# TASK DETAILS
Which lines in the data contain the word "documentation"? Please copy each of them.

# TASK INPUTS
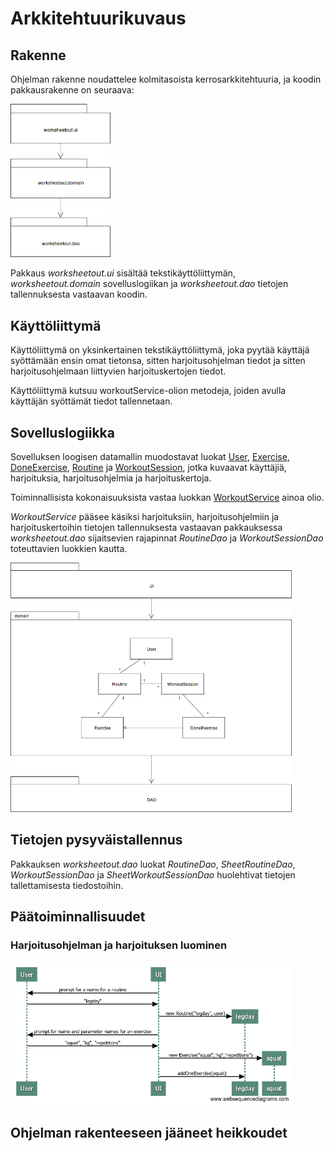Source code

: # Arkkitehtuurikuvaus

## Rakenne
Ohjelman rakenne noudattelee kolmitasoista kerrosarkkitehtuuria, ja koodin pakkausrakenne on seuraava:

<img src="https://github.com/sainikumara/otm-harjoitustyo/blob/master/worksheetout/documentation/package-diagram.png" width="160">

Pakkaus _worksheetout.ui_ sisältää tekstikäyttöliittymän, _worksheetout.domain_ sovelluslogiikan ja _worksheetout.dao_ tietojen tallennuksesta vastaavan koodin.

## Käyttöliittymä
Käyttöliittymä on yksinkertainen tekstikäyttöliittymä, joka pyytää käyttäjä syöttämään ensin omat tietonsa, sitten harjoitusohjelman tiedot ja sitten harjoitusohjelmaan liittyvien harjoituskertojen tiedot.

Käyttöliittymä kutsuu workoutService-olion metodeja, joiden avulla käyttäjän syöttämät tiedot tallennetaan.

## Sovelluslogiikka
Sovelluksen loogisen datamallin muodostavat luokat [User](https://github.com/sainikumara/otm-harjoitustyo/blob/master/worksheetout/src/main/java/worksheetout/domain/User.java), [Exercise](https://github.com/sainikumara/otm-harjoitustyo/blob/master/worksheetout/src/main/java/worksheetout/domain/Exercise.java), [DoneExercise](https://github.com/sainikumara/otm-harjoitustyo/blob/master/worksheetout/src/main/java/worksheetout/domain/DoneExercise.java), [Routine](https://github.com/sainikumara/otm-harjoitustyo/blob/master/worksheetout/src/main/java/worksheetout/domain/Routine.java) ja [WorkoutSession](https://github.com/sainikumara/otm-harjoitustyo/blob/master/worksheetout/src/main/java/worksheetout/domain/WorkoutSession.java), jotka kuvaavat käyttäjiä, harjoituksia, harjoitusohjelmia ja harjoituskertoja.

Toiminnallisista kokonaisuuksista vastaa luokkan [WorkoutService](https://github.com/sainikumara/otm-harjoitustyo/blob/master/worksheetout/src/main/java/worksheetout/domain/WorkoutService.java) ainoa olio.

_WorkoutService_ pääsee käsiksi harjoituksiin, harjoitusohjelmiin ja harjoituskertoihin tietojen tallennuksesta vastaavan pakkauksessa _worksheetout.dao_ sijaitsevien rajapinnat _RoutineDao_ ja _WorkoutSessionDao_ toteuttavien luokkien kautta.

<img src="https://github.com/sainikumara/otm-harjoitustyo/blob/master/worksheetout/documentation/otm-project-class-diagram.png" width="450">

## Tietojen pysyväistallennus
Pakkauksen _worksheetout.dao_ luokat _RoutineDao_, _SheetRoutineDao_, _WorkoutSessionDao_ ja _SheetWorkoutSessionDao_ huolehtivat tietojen tallettamisesta tiedostoihin.

## Päätoiminnallisuudet
### Harjoitusohjelman ja harjoituksen luominen
<img src="https://github.com/sainikumara/otm-harjoitustyo/blob/master/worksheetout/documentation/add_routine_add_exercise.png" width="450">

## Ohjelman rakenteeseen jääneet heikkoudet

# FINISHED EXERCISE
<img src="https://github.com/sainikumara/otm-harjoitustyo/blob/master/worksheetout/documentation/package-diagram.png" width="160">
<img src="https://github.com/sainikumara/otm-harjoitustyo/blob/master/worksheetout/documentation/otm-project-class-diagram.png" width="450">
<img src="https://github.com/sainikumara/otm-harjoitustyo/blob/master/worksheetout/documentation/add_routine_add_exercise.png" width="450">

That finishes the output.